Le média d’information indépendant « InformNapalm » recense lui 11 SMP russes opérant actuellement sur des terrains de guerre dans le monde.
Parmi elles Wagner mais aussi E.N.O.T., l’ATK Group et le groupe paramilitaire des « Patriot ». Il aurait été créé, indirectement, par Sergueï Choïgou, le ministre de la Défense russe et serait lui aussi composé de quelques milliers de membres.
« Patriot a été créé justement pour concurrencer Wagner, pas directement par Choïgou, mais par le gouverneur de la Crimée. (…) Il leur faut créer des compétiteurs et il y en a d’autres. Ils ont senti que le groupe Wagner devenait trop puissant. D’où l’ultimatum du 1er juillet, ayant pour but de mettre le groupe Wagner sous la tutelle de la défense», explique Thierry Vircoulon, auteur d’un rapport sur Wagner.
Crédits : InformNapalm
À l’image de la dissension entre Sergueï Choïgou et Evegueni Prigojine, Patriot et Wagner sont désormais deux rivaux sur le terrain, bien que rivaliser avec Wagner ne soit encore à la portée d’aucune SMP actuellement.
« Wagner est devenu une multinationale du crime. Les autres sont des PME du crime, illustre Thierry Vircoulon. Wagner a des opérations à la fois en Ukraine mais aussi en Syrie et en Afrique, elle s’est 'multinationalisée' et elle a gagné une dimension considérable : 25 000 hommes, c’est une petite armée.»

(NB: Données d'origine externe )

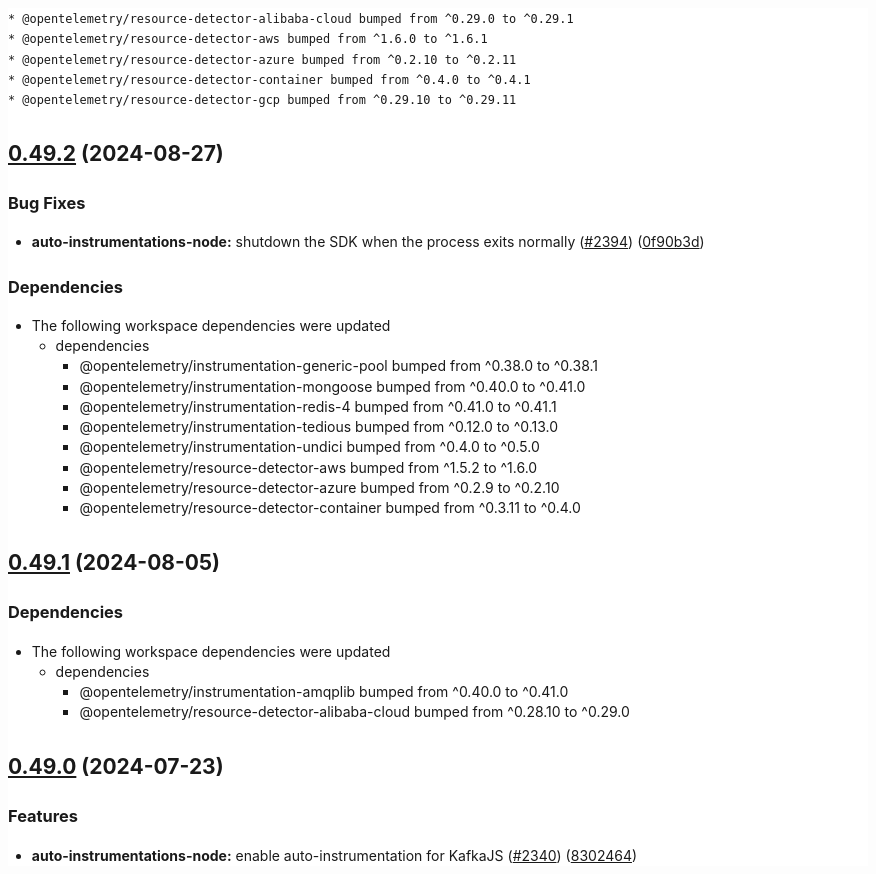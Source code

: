     * @opentelemetry/resource-detector-alibaba-cloud bumped from ^0.29.0 to ^0.29.1
    * @opentelemetry/resource-detector-aws bumped from ^1.6.0 to ^1.6.1
    * @opentelemetry/resource-detector-azure bumped from ^0.2.10 to ^0.2.11
    * @opentelemetry/resource-detector-container bumped from ^0.4.0 to ^0.4.1
    * @opentelemetry/resource-detector-gcp bumped from ^0.29.10 to ^0.29.11

## [0.49.2](https://github.com/open-telemetry/opentelemetry-js-contrib/compare/auto-instrumentations-node-v0.49.1...auto-instrumentations-node-v0.49.2) (2024-08-27)


### Bug Fixes

* **auto-instrumentations-node:** shutdown the SDK when the process exits normally ([#2394](https://github.com/open-telemetry/opentelemetry-js-contrib/issues/2394)) ([0f90b3d](https://github.com/open-telemetry/opentelemetry-js-contrib/commit/0f90b3d5c0b16903d23567eb724ce1edf9cf327d))


### Dependencies

* The following workspace dependencies were updated
  * dependencies
    * @opentelemetry/instrumentation-generic-pool bumped from ^0.38.0 to ^0.38.1
    * @opentelemetry/instrumentation-mongoose bumped from ^0.40.0 to ^0.41.0
    * @opentelemetry/instrumentation-redis-4 bumped from ^0.41.0 to ^0.41.1
    * @opentelemetry/instrumentation-tedious bumped from ^0.12.0 to ^0.13.0
    * @opentelemetry/instrumentation-undici bumped from ^0.4.0 to ^0.5.0
    * @opentelemetry/resource-detector-aws bumped from ^1.5.2 to ^1.6.0
    * @opentelemetry/resource-detector-azure bumped from ^0.2.9 to ^0.2.10
    * @opentelemetry/resource-detector-container bumped from ^0.3.11 to ^0.4.0

## [0.49.1](https://github.com/open-telemetry/opentelemetry-js-contrib/compare/auto-instrumentations-node-v0.49.0...auto-instrumentations-node-v0.49.1) (2024-08-05)


### Dependencies

* The following workspace dependencies were updated
  * dependencies
    * @opentelemetry/instrumentation-amqplib bumped from ^0.40.0 to ^0.41.0
    * @opentelemetry/resource-detector-alibaba-cloud bumped from ^0.28.10 to ^0.29.0

## [0.49.0](https://github.com/open-telemetry/opentelemetry-js-contrib/compare/auto-instrumentations-node-v0.48.0...auto-instrumentations-node-v0.49.0) (2024-07-23)


### Features

* **auto-instrumentations-node:** enable auto-instrumentation for KafkaJS ([#2340](https://github.com/open-telemetry/opentelemetry-js-contrib/issues/2340)) ([8302464](https://github.com/open-telemetry/opentelemetry-js-contrib/commit/830246460beed0ece9c61852675943bb86161692))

(Re)lire : Russie : Evguéni Prigojine, comment le "cuisinier de Poutine" est devenu un défi à son autorité
Les autres SMP sont de différents types et n’induisent d’ailleurs pas forcément une implication dans un conflit armé. Certaines demeurent, pour l’instant, des sociétés de sécurité privées.

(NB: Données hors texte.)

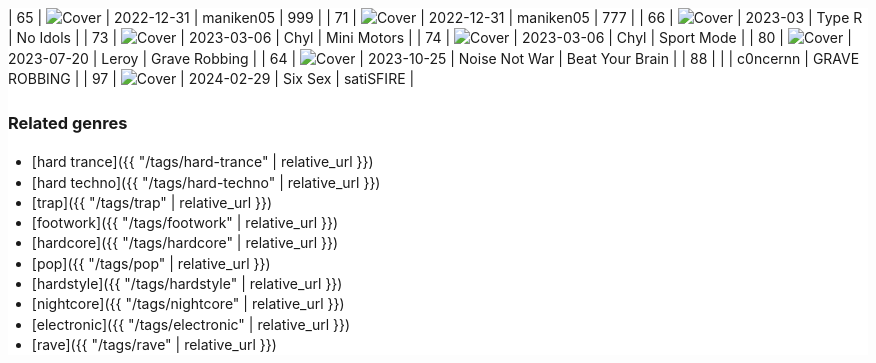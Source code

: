 | 65 | ![Cover](https://i.discogs.com/R8uUfHg3rZvWv183QddmIoE78APhyjs_7PaVfKOzXqM/rs:fit/g:sm/q:40/h:150/w:150/czM6Ly9kaXNjb2dz/LWRhdGFiYXNlLWlt/YWdlcy9SLTI2NDY2/NDU1LTE2NzkxODIx/OTctNjk5Ni5qcGVn.jpeg) | 2022-12-31 | maniken05 | 999 |
| 71 | ![Cover](https://i.discogs.com/R8uUfHg3rZvWv183QddmIoE78APhyjs_7PaVfKOzXqM/rs:fit/g:sm/q:40/h:150/w:150/czM6Ly9kaXNjb2dz/LWRhdGFiYXNlLWlt/YWdlcy9SLTI2NDY2/NDU1LTE2NzkxODIx/OTctNjk5Ni5qcGVn.jpeg) | 2022-12-31 | maniken05 | 777 |
| 66 | ![Cover](https://i.discogs.com/Oi-aglL75nkwAGk5FyPg9ztngvxT2KpONsUz0cHFD_8/rs:fit/g:sm/q:40/h:150/w:150/czM6Ly9kaXNjb2dz/LWRhdGFiYXNlLWlt/YWdlcy9SLTI2NjQy/OTk5LTE2ODA1Njkx/NzQtNzgyMS5qcGVn.jpeg) | 2023-03 | Type R | No Idols |
| 73 | ![Cover](https://i.discogs.com/LkIsSExzjNSQGxzH_0jD2q-cu_WJspj0AiEszNJpMbA/rs:fit/g:sm/q:40/h:150/w:150/czM6Ly9kaXNjb2dz/LWRhdGFiYXNlLWlt/YWdlcy9SLTI2MzI3/NzUwLTE2NzgxMzI0/NjMtOTQ5Mi5qcGVn.jpeg) | 2023-03-06 | Chyl | Mini Motors |
| 74 | ![Cover](https://i.discogs.com/LkIsSExzjNSQGxzH_0jD2q-cu_WJspj0AiEszNJpMbA/rs:fit/g:sm/q:40/h:150/w:150/czM6Ly9kaXNjb2dz/LWRhdGFiYXNlLWlt/YWdlcy9SLTI2MzI3/NzUwLTE2NzgxMzI0/NjMtOTQ5Mi5qcGVn.jpeg) | 2023-03-06 | Chyl | Sport Mode |
| 80 | ![Cover](https://i.discogs.com/jRlf9WfKnSBQKwwR9udBr71l2xHqNjPsCy48zxUwheA/rs:fit/g:sm/q:40/h:150/w:150/czM6Ly9kaXNjb2dz/LWRhdGFiYXNlLWlt/YWdlcy9SLTk4OTEy/NDYtMTYwMjk2NzE5/Mi03ODI1LmpwZWc.jpeg) | 2023-07-20 | Leroy | Grave Robbing |
| 64 | ![Cover](https://i.discogs.com/oOr6mJ9FjfybU8cL9LBoQveZxkA3CP6J6Otnro744Os/rs:fit/g:sm/q:40/h:150/w:150/czM6Ly9kaXNjb2dz/LWRhdGFiYXNlLWlt/YWdlcy9SLTMyMDM1/ODY4LTE3MjkyNTMz/NzMtNjU4Mi5qcGVn.jpeg) | 2023-10-25 | Noise Not War | Beat Your Brain |
| 88 |  |  | c0ncernn | GRAVE ROBBING |
| 97 | ![Cover](https://i.discogs.com/ZiUpgxjqLUMYkF3mteaz4uzTsfI8ywvv6gT_rogBx3g/rs:fit/g:sm/q:40/h:150/w:150/czM6Ly9kaXNjb2dz/LWRhdGFiYXNlLWlt/YWdlcy9SLTI4MDg2/MTY2LTE2OTMwNzgy/NTctODQyMS5qcGVn.jpeg) | 2024-02-29 | Six Sex | satiSFIRE |

### Related genres

- [hard trance]({{ "/tags/hard-trance" | relative_url }})
- [hard techno]({{ "/tags/hard-techno" | relative_url }})
- [trap]({{ "/tags/trap" | relative_url }})
- [footwork]({{ "/tags/footwork" | relative_url }})
- [hardcore]({{ "/tags/hardcore" | relative_url }})
- [pop]({{ "/tags/pop" | relative_url }})
- [hardstyle]({{ "/tags/hardstyle" | relative_url }})
- [nightcore]({{ "/tags/nightcore" | relative_url }})
- [electronic]({{ "/tags/electronic" | relative_url }})
- [rave]({{ "/tags/rave" | relative_url }})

Pour l’historienne Galia Ackerman, l’ambition de Gazprom serait surtout de se préparer à défendre sa propriété, dans l’éventualité d’un nouveau « Temps des troubles ». Une période très agitée en Russie, qui commence à la mort du dernier descendant des Riourikides en 1598, le tsar Fiodor. Elle s’achèvera par l'établissement d'une nouvelle dynastie, celle des Romanov.
« En cas de mutineries ou de tentatives de sécession dans les régions pétrolières, Gazprom devra défendre sa propriété et ses infrastructures. Il ne s’agit pas de renverser Poutine, mais du manque de confiance en la capacité de l’État à faire régner la loi. Chacun s’équipe comme il peut. On entre malheureusement dans cette configuration.»